# Prompt
Count the lines below that hold the string "Improvements". Give only that number.

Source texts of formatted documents
========================================================================

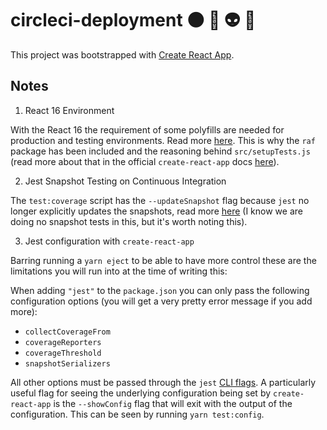 # circleci-deployment :black_circle: :rocket: :alien: :metal:

This project was bootstrapped with [Create React App](https://github.com/facebookincubator/create-react-app).

## Notes

1. React 16 Environment

With the React 16 the requirement of some polyfills are needed for production and testing environments. Read more [here](https://gist.github.com/gaearon/9a4d54653ae9c50af6c54b4e0e56b583). This is why the `raf` package has been included and the reasoning behind `src/setupTests.js` (read more about that in the official `create-react-app` docs [here](https://github.com/facebookincubator/create-react-app/blob/master/packages/react-scripts/template/README.md#initializing-test-environment)).

2. Jest Snapshot Testing on Continuous Integration

The `test:coverage` script has the `--updateSnapshot` flag because `jest` no longer explicitly updates the snapshots, read more [here](http://facebook.github.io/jest/docs/en/snapshot-testing.html#snapshots-are-not-written-automatically-on-continuous-integration-systems-ci) (I know we are doing no snapshot tests in this, but it's worth noting this).

3. Jest configuration with `create-react-app`

Barring running a `yarn eject` to be able to have more control these are the limitations you will run into at the time of writing this:

When adding `"jest"` to the `package.json` you can only pass the following configuration options (you will get a very pretty error message if you add more):

- `collectCoverageFrom`
- `coverageReporters`
- `coverageThreshold`
- `snapshotSerializers`

All other options must be passed through the `jest` [CLI flags](http://facebook.github.io/jest/docs/en/cli.html#content). A particularly useful flag for seeing the underlying configuration being set by `create-react-app` is the `--showConfig` flag that will exit with the output of the configuration. This can be seen by running `yarn test:config`.
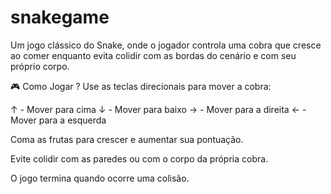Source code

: # snakegame


Um jogo clássico do Snake, onde o jogador controla uma cobra que cresce ao comer enquanto evita colidir com as bordas do cenário e com seu próprio corpo.

🎮 Como Jogar ?
Use as teclas direcionais para mover a cobra:

↑ - Mover para cima
↓ - Mover para baixo
→ - Mover para a direita
← - Mover para a esquerda

Coma as frutas para crescer e aumentar sua pontuação.

Evite colidir com as paredes ou com o corpo da própria cobra.

O jogo termina quando ocorre uma colisão.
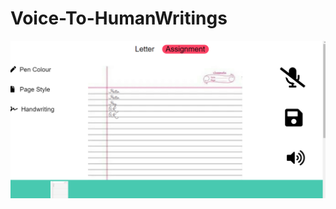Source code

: # Voice-To-HumanWritings


![VoiceWritedemo](https://github.com/Anshuupadhyay/V-HW-Notes/blob/main/asset/webpage.png)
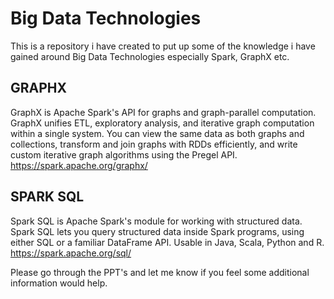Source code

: # Big Data Technologies

This is a repository i have created to put up some of the knowledge i have gained around Big Data Technologies especially Spark, GraphX etc.

## GRAPHX
GraphX is Apache Spark's API for graphs and graph-parallel computation.
GraphX unifies ETL, exploratory analysis, and iterative graph computation within a single system. You can view the same data as both graphs and collections, transform and join graphs with RDDs efficiently, and write custom iterative graph algorithms using the Pregel API.
https://spark.apache.org/graphx/

## SPARK SQL
Spark SQL is Apache Spark's module for working with structured data.
Spark SQL lets you query structured data inside Spark programs, using either SQL or a familiar DataFrame API. Usable in Java, Scala, Python and R.
https://spark.apache.org/sql/




Please go through the PPT's and let me know if you feel some additional information would help.

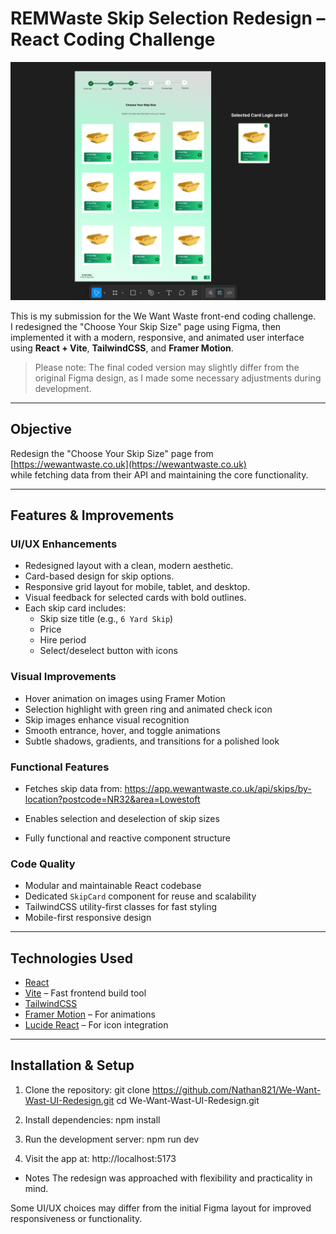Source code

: # REMWaste Skip Selection Redesign – React Coding Challenge

![Figma Design Preview](./public/main.png)

This is my submission for the We Want Waste front-end coding challenge.  
I redesigned the "Choose Your Skip Size" page using Figma, then implemented it with a modern, responsive, and animated user interface using **React + Vite**, **TailwindCSS**, and **Framer Motion**.

> Please note: The final coded version may slightly differ from the original Figma design, as I made some necessary adjustments during development.

---

## Objective

Redesign the "Choose Your Skip Size" page from  
[https://wewantwaste.co.uk](https://wewantwaste.co.uk)  
while fetching data from their API and maintaining the core functionality.

---

## Features & Improvements

### UI/UX Enhancements

- Redesigned layout with a clean, modern aesthetic.
- Card-based design for skip options.
- Responsive grid layout for mobile, tablet, and desktop.
- Visual feedback for selected cards with bold outlines.
- Each skip card includes:
  - Skip size title (e.g., `6 Yard Skip`)
  - Price
  - Hire period
  - Select/deselect button with icons

### Visual Improvements

- Hover animation on images using Framer Motion
- Selection highlight with green ring and animated check icon
- Skip images enhance visual recognition
- Smooth entrance, hover, and toggle animations
- Subtle shadows, gradients, and transitions for a polished look

### Functional Features

- Fetches skip data from:
  https://app.wewantwaste.co.uk/api/skips/by-location?postcode=NR32&area=Lowestoft

- Enables selection and deselection of skip sizes
- Fully functional and reactive component structure

### Code Quality

- Modular and maintainable React codebase
- Dedicated `SkipCard` component for reuse and scalability
- TailwindCSS utility-first classes for fast styling
- Mobile-first responsive design

---

## Technologies Used

- [React](https://reactjs.org/)
- [Vite](https://vite.dev/) – Fast frontend build tool
- [TailwindCSS](https://tailwindcss.com/)
- [Framer Motion](https://www.framer.com/motion/) – For animations
- [Lucide React](https://lucide.dev/) – For icon integration

---

## Installation & Setup

1. Clone the repository:
   git clone https://github.com/Nathan821/We-Want-Wast-UI-Redesign.git
   cd We-Want-Wast-UI-Redesign.git

2. Install dependencies:
   npm install

3. Run the development server:
   npm run dev

4. Visit the app at:
   http://localhost:5173

- Notes
  The redesign was approached with flexibility and practicality in mind.

Some UI/UX choices may differ from the initial Figma layout for improved responsiveness or functionality.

========================================================================

# Result of the task
2